Ilona Grimm / 05.04.2021

@Hans Olo: Eigentlich sind Kommentare wie der Ihre unter meiner Würde. Doch falls Sie wieder einmal hier bei achgut kommentieren, schalten Sie bitte vorher Ihr Hirn ein, damit Ihren Lesern nicht schlecht wird, weil Sie (genau wie 98% meiner Mitmenschen) keine Ahnung haben, was Zensur ist, wie sie funktioniert und sich auswirkt.—- PS: Achgut hält sich selten bis nie an die Begrenzung von 50 Leserbriefen. Da aber die „alternativen Medien“ generell keine großen Mitarbeiter-Teams finanzieren können, müssen sie sich irgendwo beschränken. Das gilt auch für die Veröffentlichungsmöglichkeit von Kommentaren auf achgut ausschließlich am Erscheinungstag. (Bei Reitschuster ist das anders – neuer – organisiert.) Wem das nicht passt, der kann ja bei der SZ, der Welt, dem Focus, dem Spiegel oder bei der Bäckerblume oder Apothekerumschau kommentieren.

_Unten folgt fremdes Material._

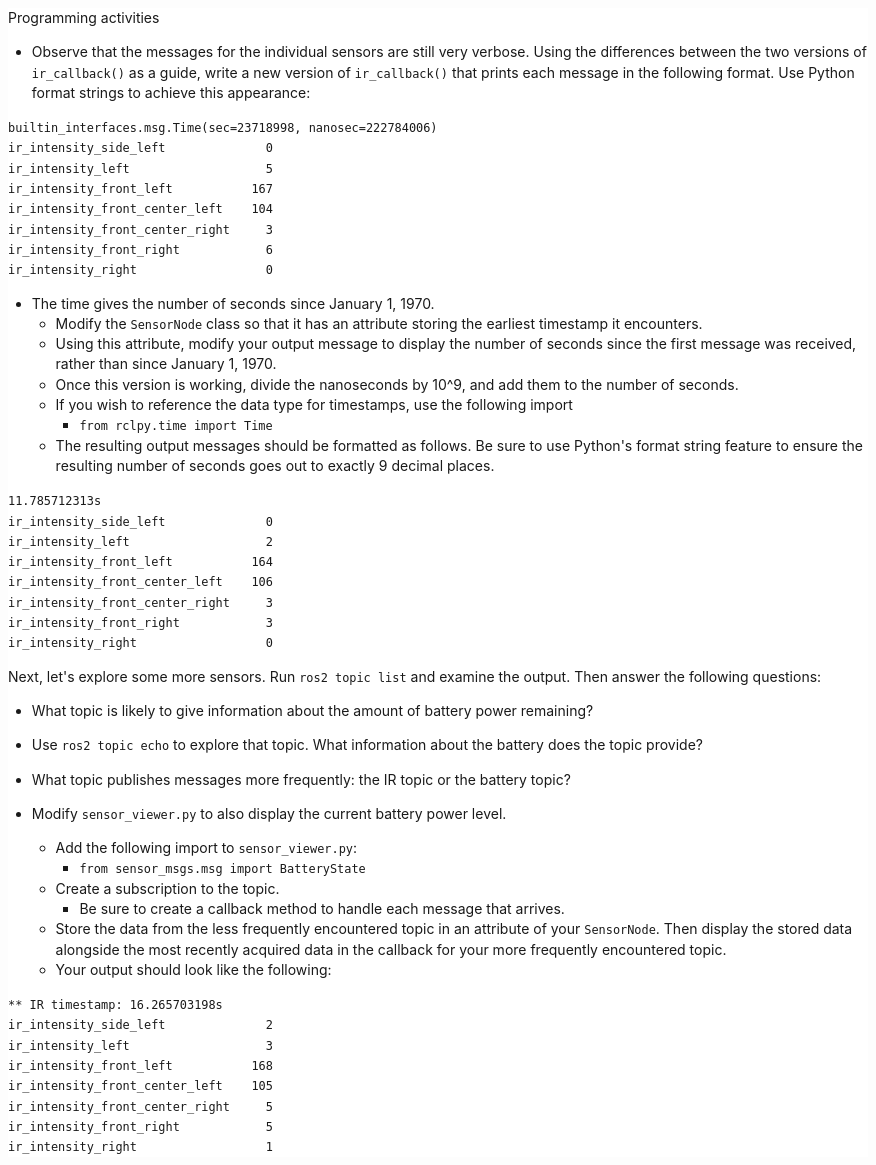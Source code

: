 
Programming activities  
* Observe that the messages for the individual sensors are still very verbose. 
Using the differences between the two versions of `ir_callback()` as a guide, 
write a new version of `ir_callback()` that prints each message in the 
following format. Use Python format strings to achieve this appearance:
  
```
builtin_interfaces.msg.Time(sec=23718998, nanosec=222784006)
ir_intensity_side_left              0
ir_intensity_left                   5
ir_intensity_front_left           167
ir_intensity_front_center_left    104
ir_intensity_front_center_right     3
ir_intensity_front_right            6
ir_intensity_right                  0
```
* The time gives the number of seconds since January 1, 1970. 
  * Modify the `SensorNode` class so that it has an attribute storing the earliest timestamp it encounters.
  * Using this attribute, modify your output message to display the number of seconds since
    the first message was received, rather than since January 1, 1970. 
  * Once this version is working, divide the nanoseconds by 10^9, and add them to the 
    number of seconds.
  * If you wish to reference the data type for timestamps, use the following import
    * `from rclpy.time import Time`
  * The resulting output messages should be formatted as follows. Be sure to use Python's format
    string feature to ensure the resulting number of seconds goes out to exactly 9 decimal places.
```
11.785712313s
ir_intensity_side_left              0
ir_intensity_left                   2
ir_intensity_front_left           164
ir_intensity_front_center_left    106
ir_intensity_front_center_right     3
ir_intensity_front_right            3
ir_intensity_right                  0
```


Next, let's explore some more sensors. Run `ros2 topic list` and examine the 
output. Then answer the following questions:
* What topic is likely to give information about the amount of battery power 
remaining?
* Use `ros2 topic echo` to explore that topic. What information about the 
battery does the topic provide?
* What topic publishes messages more frequently: the IR topic or the battery 
topic?

* Modify `sensor_viewer.py` to also display the current battery power level. 
  * Add the following import to `sensor_viewer.py`:
    * `from sensor_msgs.msg import BatteryState`
  * Create a subscription to the topic. 
    * Be sure to create a callback method to handle each message that arrives.
  * Store the data from the less frequently encountered topic in an attribute of your 
    `SensorNode`. Then display the stored data alongside the most recently acquired data 
    in the callback for your more frequently encountered topic. 
  * Your output should look like the following:
```
** IR timestamp: 16.265703198s
ir_intensity_side_left              2
ir_intensity_left                   3
ir_intensity_front_left           168
ir_intensity_front_center_left    105
ir_intensity_front_center_right     5
ir_intensity_front_right            5
ir_intensity_right                  1
```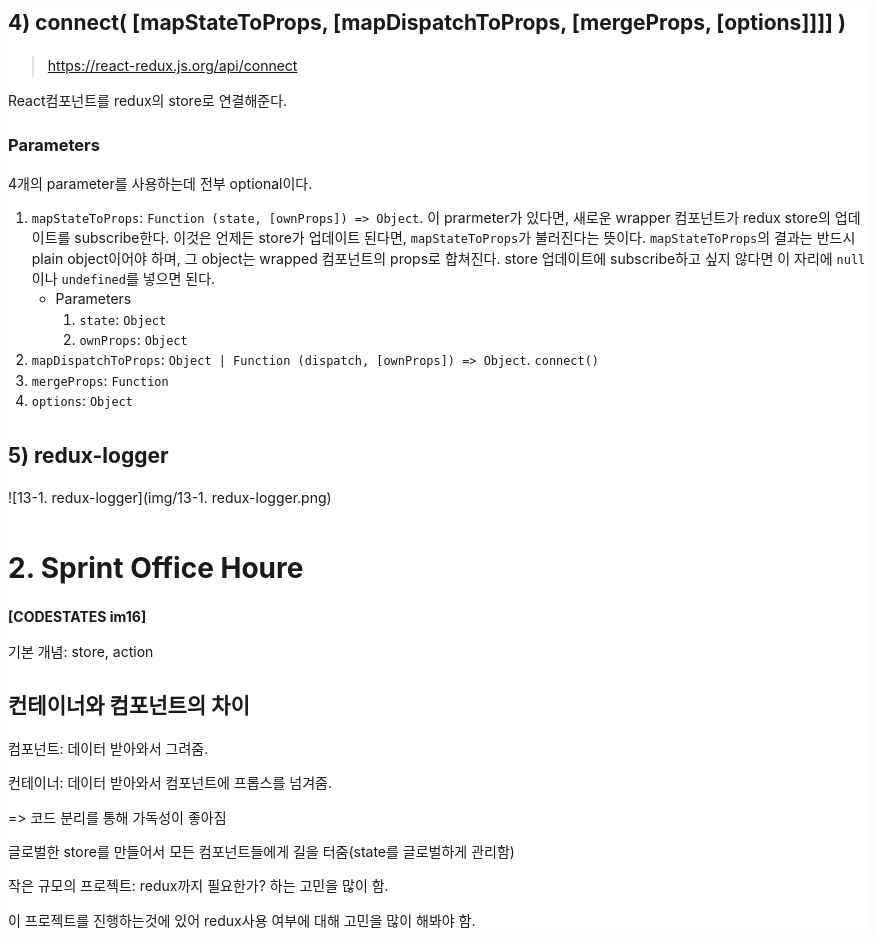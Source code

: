 

## 4) connect( [mapStateToProps, [mapDispatchToProps, [mergeProps, [options]]]] )

> https://react-redux.js.org/api/connect

React컴포넌트를 redux의 store로 연결해준다.



### Parameters

4개의 parameter를 사용하는데 전부 optional이다.

1. `mapStateToProps`: `Function (state, [ownProps]) => Object`. 이 prarmeter가 있다면, 새로운 wrapper 컴포넌트가 redux store의 업데이트를 subscribe한다. 이것은 언제든 store가 업데이트 된다면, `mapStateToProps`가 불러진다는 뜻이다. `mapStateToProps`의 결과는 반드시 plain object이어야 하며, 그 object는 wrapped 컴포넌트의 props로 합쳐진다. store 업데이트에 subscribe하고 싶지 않다면 이 자리에  `null`이나 `undefined`를 넣으면 된다.
   * Parameters
     1. `state`: `Object`
     2. `ownProps`: `Object`
2. `mapDispatchToProps`: `Object | Function (dispatch, [ownProps]) => Object`. `connect()`
3. `mergeProps`: `Function`
4. `options`: `Object`



## 5) redux-logger

![13-1. redux-logger](img/13-1. redux-logger.png)



# 2. Sprint Office Houre

**[CODESTATES im16]**

기본 개념: store, action

## 컨테이너와 컴포넌트의 차이

컴포넌트: 데이터 받아와서 그려줌.

컨테이너: 데이터 받아와서 컴포넌트에 프롭스를 넘겨줌.

=> 코드 분리를 통해 가독성이 좋아짐



글로벌한 store를 만들어서 모든 컴포넌트들에게 길을 터줌(state를 글로벌하게 관리함)

작은 규모의 프로젝트: redux까지 필요한가? 하는 고민을 많이 함.

이 프로젝트를 진행하는것에 있어 redux사용 여부에 대해 고민을 많이 해봐야 함.


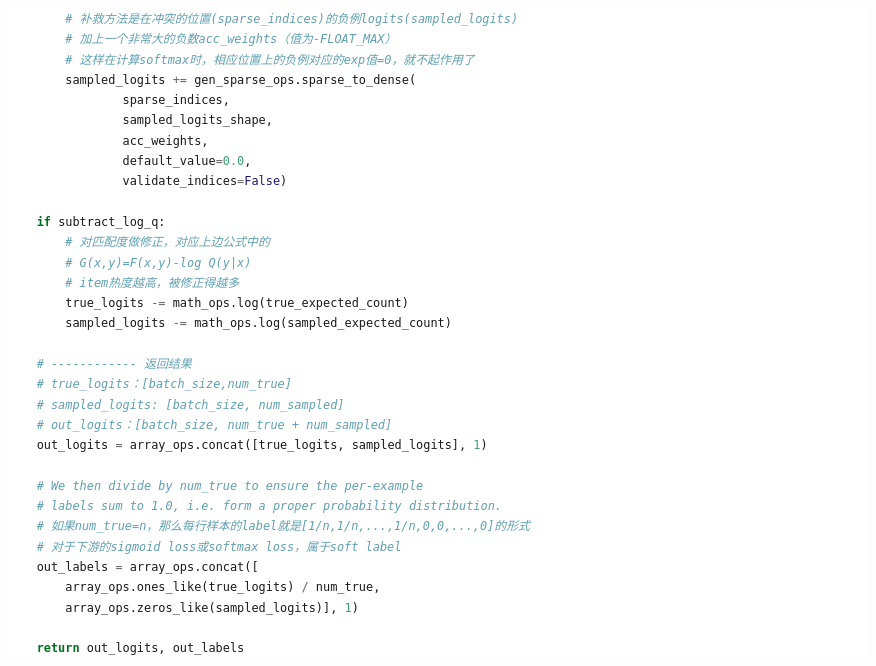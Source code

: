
 ``` Python
		# 补救方法是在冲突的位置(sparse_indices)的负例logits(sampled_logits)
		# 加上一个非常大的负数acc_weights（值为-FLOAT_MAX）
		# 这样在计算softmax时，相应位置上的负例对应的exp值=0，就不起作用了
		sampled_logits += gen_sparse_ops.sparse_to_dense(
				sparse_indices,
				sampled_logits_shape,
				acc_weights,
				default_value=0.0,
				validate_indices=False)
	
	if subtract_log_q:
		# 对匹配度做修正，对应上边公式中的
		# G(x,y)=F(x,y)-log Q(y|x)
		# item热度越高，被修正得越多
		true_logits -= math_ops.log(true_expected_count)
		sampled_logits -= math_ops.log(sampled_expected_count)

	# ------------ 返回结果
	# true_logits：[batch_size,num_true]
	# sampled_logits: [batch_size, num_sampled]
	# out_logits：[batch_size, num_true + num_sampled]
	out_logits = array_ops.concat([true_logits, sampled_logits], 1)
	
	# We then divide by num_true to ensure the per-example
	# labels sum to 1.0, i.e. form a proper probability distribution.
	# 如果num_true=n，那么每行样本的label就是[1/n,1/n,...,1/n,0,0,...,0]的形式
	# 对于下游的sigmoid loss或softmax loss，属于soft label
	out_labels = array_ops.concat([
		array_ops.ones_like(true_logits) / num_true,
		array_ops.zeros_like(sampled_logits)], 1)

	return out_logits, out_labels
```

Sabine Heinrich / 05.04.2021

Lieber Herr Reitschuster, danke für Ihren Artikel und Ihren Mut!!! Ich hoffe nur innigst, dass nicht auch nochLeute auf Sie angesetzt werden, die Ihnen (massiven) körperlichen Schaden zufügen. In einer Diktatur sind alle Mittel recht, um Gegner auszuschalten - aber wem sage ich das…

P. F. Hilker / 05.04.2021

Herr Reitschuster, Sie sagen es in klaren Worten. Hoffentlich kapiert es langsam auch der Dümmste, was hier in Deutschland vor sich geht.

Charles Brûler / 05.04.2021

Wenn alles wegzensiert ist, dann kann die Regierung endlich ungestört weiterregieren.